Patton was a mentoring reception poster winner for her entry, “Small Molecule Inhibitors of Inflammation Prevent Hepatic Steatosis in High Fat Diet-Fed Male C57BL/6J Mice.” According to the Endocrine Society, the competition was based on scoring by senior mentors, with awards given in categories such as undergraduate, clinical fellow, post-doc and medical student; Patton won in the medical student category.
In 2016 Patton and fellow Heritage College D.O./Ph.D. student Elizabeth Jensen won Summer Research Fellowships from the Endocrine Society. They were among only 15 undergraduates, medical students and first-year graduate students nationwide to get these fellowships.
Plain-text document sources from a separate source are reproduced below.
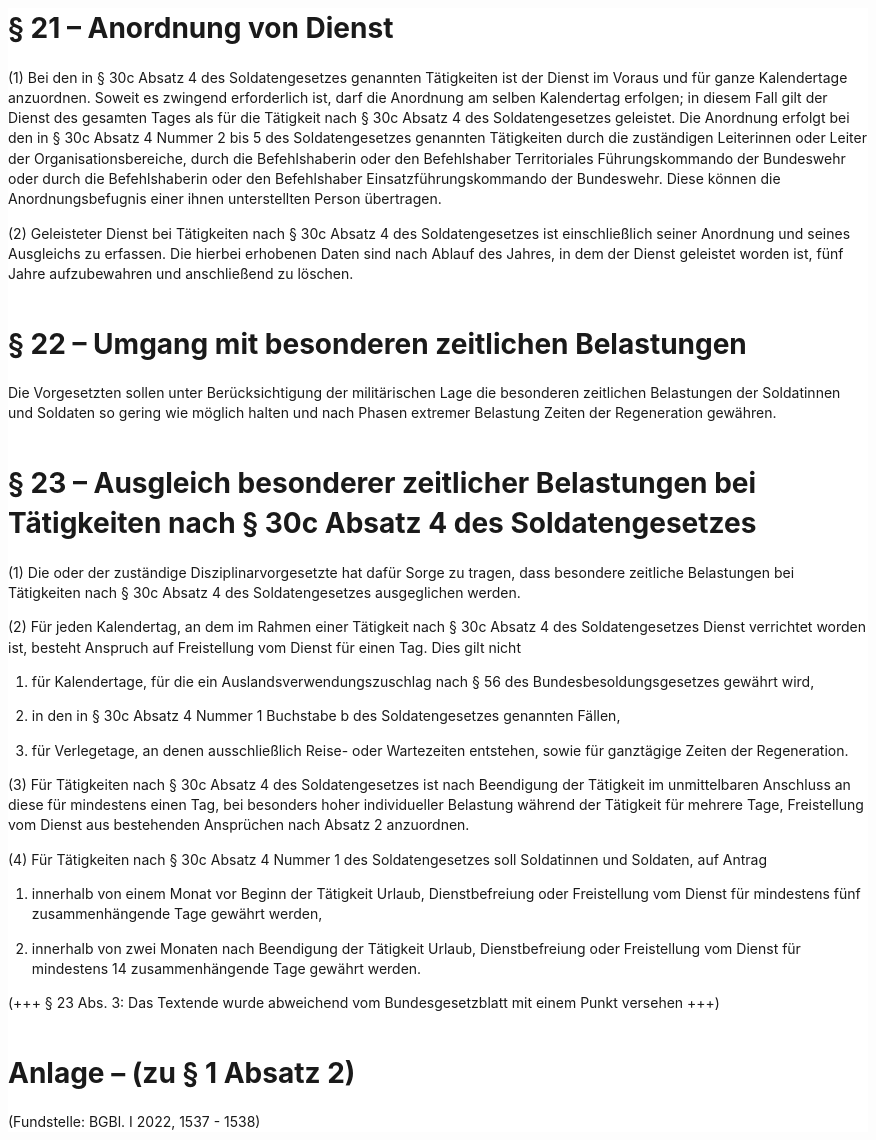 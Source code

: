 # § 21 – Anordnung von Dienst

(1) Bei den in § 30c Absatz 4 des Soldatengesetzes genannten Tätigkeiten ist der Dienst im Voraus und für ganze Kalendertage anzuordnen. Soweit es zwingend erforderlich ist, darf die Anordnung am selben Kalendertag erfolgen; in diesem Fall gilt der Dienst des gesamten Tages als für die Tätigkeit nach § 30c Absatz 4 des Soldatengesetzes geleistet. Die Anordnung erfolgt bei den in § 30c Absatz 4 Nummer 2 bis 5 des Soldatengesetzes genannten Tätigkeiten durch die zuständigen Leiterinnen oder Leiter der Organisationsbereiche, durch die Befehlshaberin oder den Befehlshaber Territoriales Führungskommando der Bundeswehr oder durch die Befehlshaberin oder den Befehlshaber Einsatzführungskommando der Bundeswehr. Diese können die Anordnungsbefugnis einer ihnen unterstellten Person übertragen.

(2) Geleisteter Dienst bei Tätigkeiten nach § 30c Absatz 4 des Soldatengesetzes ist einschließlich seiner Anordnung und seines Ausgleichs zu erfassen. Die hierbei erhobenen Daten sind nach Ablauf des Jahres, in dem der Dienst geleistet worden ist, fünf Jahre aufzubewahren und anschließend zu löschen.

# § 22 – Umgang mit besonderen zeitlichen Belastungen

Die Vorgesetzten sollen unter Berücksichtigung der militärischen Lage die besonderen zeitlichen Belastungen der Soldatinnen und Soldaten so gering wie möglich halten und nach Phasen extremer Belastung Zeiten der Regeneration gewähren.

# § 23 – Ausgleich besonderer zeitlicher Belastungen bei Tätigkeiten nach § 30c Absatz 4 des Soldatengesetzes

(1) Die oder der zuständige Disziplinarvorgesetzte hat dafür Sorge zu tragen, dass besondere zeitliche Belastungen bei Tätigkeiten nach § 30c Absatz 4 des Soldatengesetzes ausgeglichen werden.

(2) Für jeden Kalendertag, an dem im Rahmen einer Tätigkeit nach § 30c Absatz 4 des Soldatengesetzes Dienst verrichtet worden ist, besteht Anspruch auf Freistellung vom Dienst für einen Tag. Dies gilt nicht

1. für Kalendertage, für die ein Auslandsverwendungszuschlag nach § 56 des Bundesbesoldungsgesetzes gewährt wird,

2. in den in § 30c Absatz 4 Nummer 1 Buchstabe b des Soldatengesetzes genannten Fällen,

3. für Verlegetage, an denen ausschließlich Reise- oder Wartezeiten entstehen, sowie für ganztägige Zeiten der Regeneration.

(3) Für Tätigkeiten nach § 30c Absatz 4 des Soldatengesetzes ist nach Beendigung der Tätigkeit im unmittelbaren Anschluss an diese für mindestens einen Tag, bei besonders hoher individueller Belastung während der Tätigkeit für mehrere Tage, Freistellung vom Dienst aus bestehenden Ansprüchen nach Absatz 2 anzuordnen.

(4) Für Tätigkeiten nach § 30c Absatz 4 Nummer 1 des Soldatengesetzes soll Soldatinnen und Soldaten, auf Antrag

1. innerhalb von einem Monat vor Beginn der Tätigkeit Urlaub, Dienstbefreiung oder Freistellung vom Dienst für mindestens fünf zusammenhängende Tage gewährt werden,

2. innerhalb von zwei Monaten nach Beendigung der Tätigkeit Urlaub, Dienstbefreiung oder Freistellung vom Dienst für mindestens 14 zusammenhängende Tage gewährt werden.

(+++ § 23 Abs. 3: Das Textende wurde abweichend vom Bundesgesetzblatt mit einem Punkt versehen +++)

# Anlage – (zu § 1 Absatz 2)

(Fundstelle: BGBl. I 2022, 1537 - 1538)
The fellowship included a stipend to conduct a summer research project and an expense-paid trip to the Endocrine Society’s annual meeting. For her research project, Patton worked with her Heritage College mentors, Associate Professor of Specialty Medicine Kelly McCall, Ph.D., and Professor of Endocrinology Frank Schwartz, M.D., on her dissertation, which focused on the prevention of nonalcoholic fatty liver disease caused by a high-fat diet. Her winning poster at the ENDO 2017 meeting was related to this area of research.